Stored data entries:
• • • •
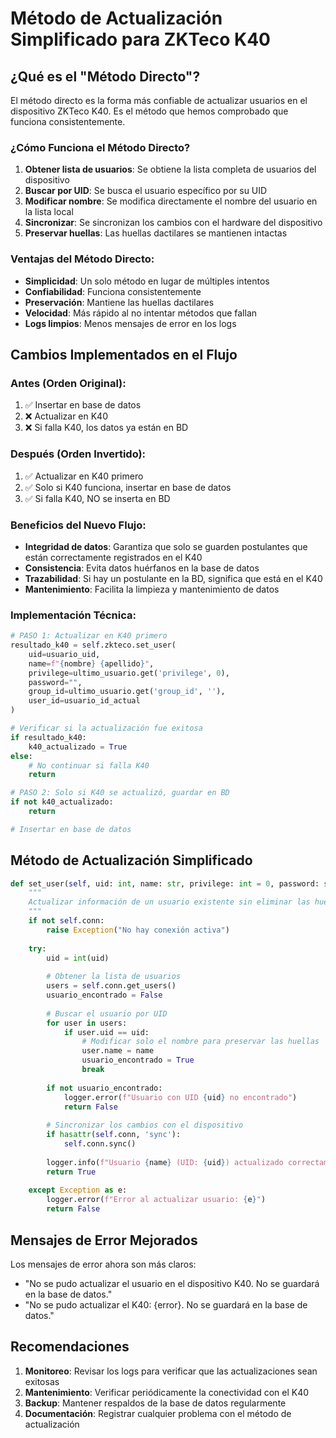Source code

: # Método de Actualización Simplificado para ZKTeco K40

## ¿Qué es el "Método Directo"?

El método directo es la forma más confiable de actualizar usuarios en el dispositivo ZKTeco K40. Es el método que hemos comprobado que funciona consistentemente.

### ¿Cómo Funciona el Método Directo?

1. **Obtener lista de usuarios**: Se obtiene la lista completa de usuarios del dispositivo
2. **Buscar por UID**: Se busca el usuario específico por su UID
3. **Modificar nombre**: Se modifica directamente el nombre del usuario en la lista local
4. **Sincronizar**: Se sincronizan los cambios con el hardware del dispositivo
5. **Preservar huellas**: Las huellas dactilares se mantienen intactas

### Ventajas del Método Directo:

- **Simplicidad**: Un solo método en lugar de múltiples intentos
- **Confiabilidad**: Funciona consistentemente
- **Preservación**: Mantiene las huellas dactilares
- **Velocidad**: Más rápido al no intentar métodos que fallan
- **Logs limpios**: Menos mensajes de error en los logs

## Cambios Implementados en el Flujo

### Antes (Orden Original):
1. ✅ Insertar en base de datos
2. ❌ Actualizar en K40
3. ❌ Si falla K40, los datos ya están en BD

### Después (Orden Invertido):
1. ✅ Actualizar en K40 primero
2. ✅ Solo si K40 funciona, insertar en base de datos
3. ✅ Si falla K40, NO se inserta en BD

### Beneficios del Nuevo Flujo:

- **Integridad de datos**: Garantiza que solo se guarden postulantes que están correctamente registrados en el K40
- **Consistencia**: Evita datos huérfanos en la base de datos
- **Trazabilidad**: Si hay un postulante en la BD, significa que está en el K40
- **Mantenimiento**: Facilita la limpieza y mantenimiento de datos

### Implementación Técnica:

```python
# PASO 1: Actualizar en K40 primero
resultado_k40 = self.zkteco.set_user(
    uid=usuario_uid,
    name=f"{nombre} {apellido}",
    privilege=ultimo_usuario.get('privilege', 0),
    password="",
    group_id=ultimo_usuario.get('group_id', ''),
    user_id=usuario_id_actual
)

# Verificar si la actualización fue exitosa
if resultado_k40:
    k40_actualizado = True
else:
    # No continuar si falla K40
    return

# PASO 2: Solo si K40 se actualizó, guardar en BD
if not k40_actualizado:
    return

# Insertar en base de datos
```

## Método de Actualización Simplificado

```python
def set_user(self, uid: int, name: str, privilege: int = 0, password: str = "", group_id: str = "", user_id: str = "") -> bool:
    """
    Actualizar información de un usuario existente sin eliminar las huellas
    """
    if not self.conn:
        raise Exception("No hay conexión activa")
    
    try:
        uid = int(uid)
        
        # Obtener la lista de usuarios
        users = self.conn.get_users()
        usuario_encontrado = False
        
        # Buscar el usuario por UID
        for user in users:
            if user.uid == uid:
                # Modificar solo el nombre para preservar las huellas
                user.name = name
                usuario_encontrado = True
                break
        
        if not usuario_encontrado:
            logger.error(f"Usuario con UID {uid} no encontrado")
            return False
        
        # Sincronizar los cambios con el dispositivo
        if hasattr(self.conn, 'sync'):
            self.conn.sync()
        
        logger.info(f"Usuario {name} (UID: {uid}) actualizado correctamente")
        return True
        
    except Exception as e:
        logger.error(f"Error al actualizar usuario: {e}")
        return False
```

## Mensajes de Error Mejorados

Los mensajes de error ahora son más claros:
- "No se pudo actualizar el usuario en el dispositivo K40. No se guardará en la base de datos."
- "No se pudo actualizar el K40: {error}. No se guardará en la base de datos."

## Recomendaciones

1. **Monitoreo**: Revisar los logs para verificar que las actualizaciones sean exitosas
2. **Mantenimiento**: Verificar periódicamente la conectividad con el K40
3. **Backup**: Mantener respaldos de la base de datos regularmente
4. **Documentación**: Registrar cualquier problema con el método de actualización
• • • •
* _TASK TO CARRY OUT_:
Leave out the pictures; repeat the data exactly.

* _SOLUTION TO THE EXERCISE_:
Source code

: # Método de Actualización Simplificado para ZKTeco K40

## ¿Qué es el "Método Directo"?

El método directo es la forma más confiable de actualizar usuarios en el dispositivo ZKTeco K40. Es el método que hemos comprobado que funciona consistentemente.

### ¿Cómo Funciona el Método Directo?

1. **Obtener lista de usuarios**: Se obtiene la lista completa de usuarios del dispositivo
2. **Buscar por UID**: Se busca el usuario específico por su UID
3. **Modificar nombre**: Se modifica directamente el nombre del usuario en la lista local
4. **Sincronizar**: Se sincronizan los cambios con el hardware del dispositivo
5. **Preservar huellas**: Las huellas dactilares se mantienen intactas

### Ventajas del Método Directo:

- **Simplicidad**: Un solo método en lugar de múltiples intentos
- **Confiabilidad**: Funciona consistentemente
- **Preservación**: Mantiene las huellas dactilares
- **Velocidad**: Más rápido al no intentar métodos que fallan
- **Logs limpios**: Menos mensajes de error en los logs

## Cambios Implementados en el Flujo

### Antes (Orden Original):
1. ✅ Insertar en base de datos
2. ❌ Actualizar en K40
3. ❌ Si falla K40, los datos ya están en BD

### Después (Orden Invertido):
1. ✅ Actualizar en K40 primero
2. ✅ Solo si K40 funciona, insertar en base de datos
3. ✅ Si falla K40, NO se inserta en BD

### Beneficios del Nuevo Flujo:

- **Integridad de datos**: Garantiza que solo se guarden postulantes que están correctamente registrados en el K40
- **Consistencia**: Evita datos huérfanos en la base de datos
- **Trazabilidad**: Si hay un postulante en la BD, significa que está en el K40
- **Mantenimiento**: Facilita la limpieza y mantenimiento de datos

### Implementación Técnica:

```python
# PASO 1: Actualizar en K40 primero
resultado_k40 = self.zkteco.set_user(
    uid=usuario_uid,
    name=f"{nombre} {apellido}",
    privilege=ultimo_usuario.get('privilege', 0),
    password="",
    group_id=ultimo_usuario.get('group_id', ''),
    user_id=usuario_id_actual
)

# Verificar si la actualización fue exitosa
if resultado_k40:
    k40_actualizado = True
else:
    # No continuar si falla K40
    return

# PASO 2: Solo si K40 se actualizó, guardar en BD
if not k40_actualizado:
    return

# Insertar en base de datos
```

## Método de Actualización Simplificado

```python
def set_user(self, uid: int, name: str, privilege: int = 0, password: str = "", group_id: str = "", user_id: str = "") -> bool:
    """
    Actualizar información de un usuario existente sin eliminar las huellas
    """
    if not self.conn:
        raise Exception("No hay conexión activa")
    
    try:
        uid = int(uid)
        
        # Obtener la lista de usuarios
        users = self.conn.get_users()
        usuario_encontrado = False
        
        # Buscar el usuario por UID
        for user in users:
            if user.uid == uid:
                # Modificar solo el nombre para preservar las huellas
                user.name = name
                usuario_encontrado = True
                break
        
        if not usuario_encontrado:
            logger.error(f"Usuario con UID {uid} no encontrado")
            return False
        
        # Sincronizar los cambios con el dispositivo
        if hasattr(self.conn, 'sync'):
            self.conn.sync()
        
        logger.info(f"Usuario {name} (UID: {uid}) actualizado correctamente")
        return True
        
    except Exception as e:
        logger.error(f"Error al actualizar usuario: {e}")
        return False
```

## Mensajes de Error Mejorados

Los mensajes de error ahora son más claros:
- "No se pudo actualizar el usuario en el dispositivo K40. No se guardará en la base de datos."
- "No se pudo actualizar el K40: {error}. No se guardará en la base de datos."

## Recomendaciones

1. **Monitoreo**: Revisar los logs para verificar que las actualizaciones sean exitosas
2. **Mantenimiento**: Verificar periódicamente la conectividad con el K40
3. **Backup**: Mantener respaldos de la base de datos regularmente
4. **Documentación**: Registrar cualquier problema con el método de actualización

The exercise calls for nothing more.